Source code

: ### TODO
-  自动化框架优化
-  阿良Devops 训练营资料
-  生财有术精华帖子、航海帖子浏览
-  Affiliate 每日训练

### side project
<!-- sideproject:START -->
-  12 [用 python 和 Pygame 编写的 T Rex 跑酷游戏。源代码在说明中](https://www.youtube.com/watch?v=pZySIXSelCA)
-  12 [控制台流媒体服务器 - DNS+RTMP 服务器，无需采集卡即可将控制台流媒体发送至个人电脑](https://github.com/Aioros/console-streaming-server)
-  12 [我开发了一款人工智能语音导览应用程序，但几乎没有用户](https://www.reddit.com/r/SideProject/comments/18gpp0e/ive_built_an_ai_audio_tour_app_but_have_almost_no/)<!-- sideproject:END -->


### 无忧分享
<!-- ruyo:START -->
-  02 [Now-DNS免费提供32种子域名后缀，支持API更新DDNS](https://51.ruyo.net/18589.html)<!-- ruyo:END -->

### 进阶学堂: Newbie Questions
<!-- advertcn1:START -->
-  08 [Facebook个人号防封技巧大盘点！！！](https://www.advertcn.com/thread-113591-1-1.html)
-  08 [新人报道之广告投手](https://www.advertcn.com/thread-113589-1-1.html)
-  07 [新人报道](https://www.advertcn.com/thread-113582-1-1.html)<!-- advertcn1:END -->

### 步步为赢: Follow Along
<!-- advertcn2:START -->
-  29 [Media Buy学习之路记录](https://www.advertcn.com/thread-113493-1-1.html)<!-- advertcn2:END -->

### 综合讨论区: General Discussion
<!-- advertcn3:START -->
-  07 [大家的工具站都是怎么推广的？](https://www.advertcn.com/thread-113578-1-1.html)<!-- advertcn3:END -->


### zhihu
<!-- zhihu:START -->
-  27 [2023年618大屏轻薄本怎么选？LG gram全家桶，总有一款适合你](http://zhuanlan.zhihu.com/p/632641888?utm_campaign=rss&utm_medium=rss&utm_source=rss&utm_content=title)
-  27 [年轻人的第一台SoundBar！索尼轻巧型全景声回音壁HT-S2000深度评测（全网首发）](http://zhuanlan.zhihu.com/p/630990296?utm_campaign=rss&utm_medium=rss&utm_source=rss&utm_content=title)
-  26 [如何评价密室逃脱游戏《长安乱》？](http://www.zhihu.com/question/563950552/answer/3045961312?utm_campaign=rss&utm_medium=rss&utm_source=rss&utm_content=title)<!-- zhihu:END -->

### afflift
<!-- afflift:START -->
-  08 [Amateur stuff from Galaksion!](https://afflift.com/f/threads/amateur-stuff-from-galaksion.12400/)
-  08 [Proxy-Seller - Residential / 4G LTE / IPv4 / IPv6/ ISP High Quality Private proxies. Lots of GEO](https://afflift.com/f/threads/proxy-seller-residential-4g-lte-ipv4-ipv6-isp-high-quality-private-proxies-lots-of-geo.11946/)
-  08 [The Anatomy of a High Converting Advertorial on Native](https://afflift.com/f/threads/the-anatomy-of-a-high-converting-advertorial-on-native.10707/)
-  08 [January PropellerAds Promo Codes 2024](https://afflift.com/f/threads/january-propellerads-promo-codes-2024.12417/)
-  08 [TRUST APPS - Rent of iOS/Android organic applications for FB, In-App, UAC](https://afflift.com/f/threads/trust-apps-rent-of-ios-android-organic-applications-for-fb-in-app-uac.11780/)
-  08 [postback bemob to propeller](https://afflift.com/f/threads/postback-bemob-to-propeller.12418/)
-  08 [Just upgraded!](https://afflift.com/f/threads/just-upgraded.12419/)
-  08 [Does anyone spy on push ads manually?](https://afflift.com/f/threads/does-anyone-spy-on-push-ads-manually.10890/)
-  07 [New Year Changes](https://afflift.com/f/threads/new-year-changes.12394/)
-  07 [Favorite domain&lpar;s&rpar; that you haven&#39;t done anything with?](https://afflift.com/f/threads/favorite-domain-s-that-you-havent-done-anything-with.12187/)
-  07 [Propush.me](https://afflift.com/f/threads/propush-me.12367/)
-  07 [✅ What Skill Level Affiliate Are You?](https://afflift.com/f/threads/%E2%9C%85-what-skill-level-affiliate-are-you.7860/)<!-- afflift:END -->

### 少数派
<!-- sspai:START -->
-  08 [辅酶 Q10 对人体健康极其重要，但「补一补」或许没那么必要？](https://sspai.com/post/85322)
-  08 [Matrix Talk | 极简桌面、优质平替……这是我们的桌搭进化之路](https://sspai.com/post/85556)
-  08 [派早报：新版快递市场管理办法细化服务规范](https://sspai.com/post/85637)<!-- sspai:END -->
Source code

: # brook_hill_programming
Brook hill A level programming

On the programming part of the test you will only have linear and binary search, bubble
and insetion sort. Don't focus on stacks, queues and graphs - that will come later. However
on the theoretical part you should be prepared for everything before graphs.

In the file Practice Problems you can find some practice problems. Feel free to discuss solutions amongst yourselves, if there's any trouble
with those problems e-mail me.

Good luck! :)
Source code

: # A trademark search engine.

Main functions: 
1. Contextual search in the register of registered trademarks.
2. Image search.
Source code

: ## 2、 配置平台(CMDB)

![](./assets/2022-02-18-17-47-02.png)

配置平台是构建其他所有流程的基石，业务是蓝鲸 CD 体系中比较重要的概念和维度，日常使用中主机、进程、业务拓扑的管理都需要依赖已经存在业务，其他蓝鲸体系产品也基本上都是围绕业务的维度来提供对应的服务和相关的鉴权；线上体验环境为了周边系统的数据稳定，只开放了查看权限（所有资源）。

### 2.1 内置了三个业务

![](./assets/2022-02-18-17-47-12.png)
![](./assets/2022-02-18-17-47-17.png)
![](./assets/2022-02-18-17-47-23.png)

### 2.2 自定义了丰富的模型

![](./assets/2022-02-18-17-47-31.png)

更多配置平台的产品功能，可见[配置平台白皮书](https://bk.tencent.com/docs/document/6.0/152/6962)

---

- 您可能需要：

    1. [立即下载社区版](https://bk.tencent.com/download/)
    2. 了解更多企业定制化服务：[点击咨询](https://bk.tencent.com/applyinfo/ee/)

Task description. The reply should hold only the lines from the beginning of the listing to the line with "<!-- ruyo:START -->", both ends included, unchanged.

Written response.
Source code

: ### TODO
-  自动化框架优化
-  阿良Devops 训练营资料
-  生财有术精华帖子、航海帖子浏览
-  Affiliate 每日训练

### side project
<!-- sideproject:START -->
-  12 [用 python 和 Pygame 编写的 T Rex 跑酷游戏。源代码在说明中](https://www.youtube.com/watch?v=pZySIXSelCA)
-  12 [控制台流媒体服务器 - DNS+RTMP 服务器，无需采集卡即可将控制台流媒体发送至个人电脑](https://github.com/Aioros/console-streaming-server)
-  12 [我开发了一款人工智能语音导览应用程序，但几乎没有用户](https://www.reddit.com/r/SideProject/comments/18gpp0e/ive_built_an_ai_audio_tour_app_but_have_almost_no/)<!-- sideproject:END -->


### 无忧分享
<!-- ruyo:START -->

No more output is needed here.